The US Food and Drug Administration (FDA) yesterday approved the oral antibiotic pivmecillinam for treating uncomplicated urinary tract infections (uUTIs).
Marketed under the brand name Pivya, pivmecillinam has a unique mechanism of action but is not a new antibiotic. In fact, it has been used outside of the United States to treat uUTIs for more than 40 years and is recommended as a first-line treatment in several countries. But it's the first antibiotic approved by the FDA for uUTIs in more than two decades.
Millions of women each year have UTIs
Millions of US women are affected by uUTIs each year. Roughly 50% will experience a uUTI in their lifetime.
"Uncomplicated UTIs are a very common condition impacting women and one of the most frequent reasons for antibiotic use," Peter Kim, MD, director of the Division of Anti-Infectives in the FDA's Center for Drug Evaluation and Research, said in an FDA press release. "The FDA is committed to fostering new antibiotic availability when they prove to be safe and effective, and Pivya will provide an additional treatment option for uncomplicated UTIs."
The approval is for treatment of uUTIs caused by susceptible isolates of Escherichia coli, Proteus mirabilis, and Staphylococcus saprophyticus.
The FDA said approval was based on results from three randomized controlled trials that compared pivmecillinam to placebo, to another antibiotic, and to an anti-inflammatory. The primary measure of efficacy in each trial was a composite response of clinical cure (resolution of symptoms) and microbiologic response (reduction of the bacteria culture at trial entry).
In the trial comparing pivmecillinam to placebo, 62% of 137 participants who received the antibiotic achieved composite response, compared to 10% of 134 who received placebo. Compared with another antibiotic, 72% of 127 subjects who received pivmecillinam achieved composite response versus 76% of 132 who received the comparator drug. Composite response was achieved in 66% of 105 participants who received pivmecillinam compared with 22% of the 119 who took ibuprofen.

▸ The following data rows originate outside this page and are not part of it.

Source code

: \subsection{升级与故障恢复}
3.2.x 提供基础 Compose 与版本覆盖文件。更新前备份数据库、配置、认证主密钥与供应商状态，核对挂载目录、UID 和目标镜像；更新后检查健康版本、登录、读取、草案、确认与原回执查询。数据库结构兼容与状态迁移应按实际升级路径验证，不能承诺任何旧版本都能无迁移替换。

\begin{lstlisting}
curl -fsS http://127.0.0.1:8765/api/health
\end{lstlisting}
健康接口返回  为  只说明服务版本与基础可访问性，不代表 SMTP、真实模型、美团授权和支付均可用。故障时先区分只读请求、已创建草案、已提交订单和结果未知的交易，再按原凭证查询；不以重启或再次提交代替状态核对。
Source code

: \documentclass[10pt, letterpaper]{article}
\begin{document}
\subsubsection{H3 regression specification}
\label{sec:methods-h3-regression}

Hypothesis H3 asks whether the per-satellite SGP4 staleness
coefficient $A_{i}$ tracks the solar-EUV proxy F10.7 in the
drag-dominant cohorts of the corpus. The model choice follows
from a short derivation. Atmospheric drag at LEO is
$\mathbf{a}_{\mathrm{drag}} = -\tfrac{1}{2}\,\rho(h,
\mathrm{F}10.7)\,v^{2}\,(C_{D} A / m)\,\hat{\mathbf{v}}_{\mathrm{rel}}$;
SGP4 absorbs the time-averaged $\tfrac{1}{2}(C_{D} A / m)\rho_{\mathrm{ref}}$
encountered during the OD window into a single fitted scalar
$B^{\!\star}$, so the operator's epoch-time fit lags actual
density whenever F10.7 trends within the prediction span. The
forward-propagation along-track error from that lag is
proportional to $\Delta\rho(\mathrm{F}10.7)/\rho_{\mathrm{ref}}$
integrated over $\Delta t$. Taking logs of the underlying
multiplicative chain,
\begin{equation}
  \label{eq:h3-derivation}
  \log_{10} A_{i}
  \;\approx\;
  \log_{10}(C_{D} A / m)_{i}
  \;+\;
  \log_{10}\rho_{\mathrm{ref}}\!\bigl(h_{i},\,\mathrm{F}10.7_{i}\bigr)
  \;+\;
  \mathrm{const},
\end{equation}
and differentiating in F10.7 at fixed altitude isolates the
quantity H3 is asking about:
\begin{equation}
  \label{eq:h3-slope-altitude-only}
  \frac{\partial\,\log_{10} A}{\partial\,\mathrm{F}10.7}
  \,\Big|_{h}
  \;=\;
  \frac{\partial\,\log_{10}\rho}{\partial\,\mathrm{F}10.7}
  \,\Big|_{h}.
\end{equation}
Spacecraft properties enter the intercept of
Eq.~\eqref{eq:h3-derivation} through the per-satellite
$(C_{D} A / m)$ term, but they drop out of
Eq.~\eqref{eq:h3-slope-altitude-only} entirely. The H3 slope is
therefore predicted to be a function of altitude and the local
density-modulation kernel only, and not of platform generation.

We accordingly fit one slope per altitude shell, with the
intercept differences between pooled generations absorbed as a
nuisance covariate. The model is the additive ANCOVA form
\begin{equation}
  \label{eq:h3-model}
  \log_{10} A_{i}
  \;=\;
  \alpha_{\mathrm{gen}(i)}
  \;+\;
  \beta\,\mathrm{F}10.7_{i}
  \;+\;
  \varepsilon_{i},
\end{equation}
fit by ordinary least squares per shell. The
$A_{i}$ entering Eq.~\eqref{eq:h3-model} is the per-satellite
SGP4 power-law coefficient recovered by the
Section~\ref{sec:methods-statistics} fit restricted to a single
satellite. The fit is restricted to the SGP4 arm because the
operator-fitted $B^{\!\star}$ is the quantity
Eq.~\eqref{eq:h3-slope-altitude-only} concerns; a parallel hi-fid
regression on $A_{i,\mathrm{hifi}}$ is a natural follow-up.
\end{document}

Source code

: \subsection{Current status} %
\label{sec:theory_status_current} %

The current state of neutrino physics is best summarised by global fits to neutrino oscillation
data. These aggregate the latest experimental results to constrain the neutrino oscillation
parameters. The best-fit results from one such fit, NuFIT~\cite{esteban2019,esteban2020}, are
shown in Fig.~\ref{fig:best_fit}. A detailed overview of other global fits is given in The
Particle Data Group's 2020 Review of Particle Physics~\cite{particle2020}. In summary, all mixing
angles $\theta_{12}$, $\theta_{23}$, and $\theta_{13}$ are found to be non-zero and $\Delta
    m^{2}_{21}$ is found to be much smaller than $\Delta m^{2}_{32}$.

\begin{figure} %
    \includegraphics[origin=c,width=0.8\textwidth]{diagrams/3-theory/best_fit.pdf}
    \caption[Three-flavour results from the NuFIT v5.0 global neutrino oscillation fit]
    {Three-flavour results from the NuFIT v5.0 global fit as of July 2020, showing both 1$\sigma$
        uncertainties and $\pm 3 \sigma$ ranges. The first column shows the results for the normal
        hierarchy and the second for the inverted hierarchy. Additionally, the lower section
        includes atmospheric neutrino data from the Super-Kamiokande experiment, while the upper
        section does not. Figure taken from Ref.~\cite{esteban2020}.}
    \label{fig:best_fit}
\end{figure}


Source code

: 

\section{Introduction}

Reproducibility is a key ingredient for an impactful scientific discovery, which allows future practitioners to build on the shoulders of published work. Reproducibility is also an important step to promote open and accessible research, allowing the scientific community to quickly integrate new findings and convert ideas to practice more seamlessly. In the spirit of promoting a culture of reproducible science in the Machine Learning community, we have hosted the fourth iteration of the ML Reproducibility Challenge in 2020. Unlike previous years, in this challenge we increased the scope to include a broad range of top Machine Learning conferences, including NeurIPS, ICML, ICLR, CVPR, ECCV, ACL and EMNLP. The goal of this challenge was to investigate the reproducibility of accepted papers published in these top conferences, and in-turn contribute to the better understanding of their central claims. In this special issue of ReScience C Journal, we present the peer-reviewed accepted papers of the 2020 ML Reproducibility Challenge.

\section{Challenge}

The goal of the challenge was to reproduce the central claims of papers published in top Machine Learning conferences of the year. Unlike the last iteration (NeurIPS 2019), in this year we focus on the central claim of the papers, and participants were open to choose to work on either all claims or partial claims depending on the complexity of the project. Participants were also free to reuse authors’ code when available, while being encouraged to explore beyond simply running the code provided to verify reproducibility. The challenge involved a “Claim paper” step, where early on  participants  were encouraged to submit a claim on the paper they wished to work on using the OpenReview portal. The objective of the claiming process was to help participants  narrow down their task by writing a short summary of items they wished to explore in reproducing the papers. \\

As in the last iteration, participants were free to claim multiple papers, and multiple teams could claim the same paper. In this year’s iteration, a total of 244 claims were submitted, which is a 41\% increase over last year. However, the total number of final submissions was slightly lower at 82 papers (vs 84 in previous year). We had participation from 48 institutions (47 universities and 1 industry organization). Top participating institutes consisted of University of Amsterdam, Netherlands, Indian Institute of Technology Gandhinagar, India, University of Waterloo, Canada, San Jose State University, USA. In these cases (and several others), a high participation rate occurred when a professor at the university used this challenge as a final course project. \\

More options needed for uUTIs
The rights to pivmecillinam are owned by Utility Therapeutics, a UK pharmaceutical company focused on therapies for UTIs. The company also owns the rights to mecillinam, the intravenous version of the drug. Both drugs received the FDA's qualified infectious drug product designation in 2018.
Utility Therapeutics President and CEO Tom Hadley told CIDRAP News in an interview earlier this year that with the three most commonly prescribed first-line antibiotics for uUTIs—nitrofurantoin, Bactrim (sulfamethoxazole and trimethoprim), and fluoroquinolones—increasingly limited by resistance, efficacy, and safety issues, there was a clear need for more options.
"There are 30 million prescriptions written for antibiotics for uncomplicated UTIs every year, and over 90% of those are for those three products," Hadley said. "There's a huge need, and doctors need options."
A 2022 surveillance report from the World Health Organization found that more than 20% of urinary E coli isolates were resistant to first- and second-line antibiotics. E coli is the primary cause of UTIs.
The FDA is committed to fostering new antibiotic availability when they prove to be safe and effective, and Pivya will provide an additional treatment option for uncomplicated UTIs.
The news also marks a major milestone for the AMR Action Fund, which led a private round of funding for Utility Therapeutics in January to help the company meet the FDA's financial requirements for reviewing the new drug application for pivmecillinam. The fund was established in 2020 with the aim of investing more than $1 billion over the decade with the goal of bringing two to four new antibiotics to market by 2030.
Pivmecillinam is the first antibiotic in the AMR Action Fund's portfolio to receive regulatory approval.
"Bringing pivmecillinam to the U.S. has the potential to benefit patients suffering from these harmful infections by giving clinicians a new, urgently needed treatment option for uncomplicated UTIs," AMR Action Fund CEO Henry Skinner, PhD, said in a press release.
Skinner also noted that FDA approval could support efforts to provide access to pivmecillinam in low- and middle-income countries, where it has not yet been approved and where high rates of antibiotic resistance have left fewer effective treatment options for common bacterial infections like UTIs.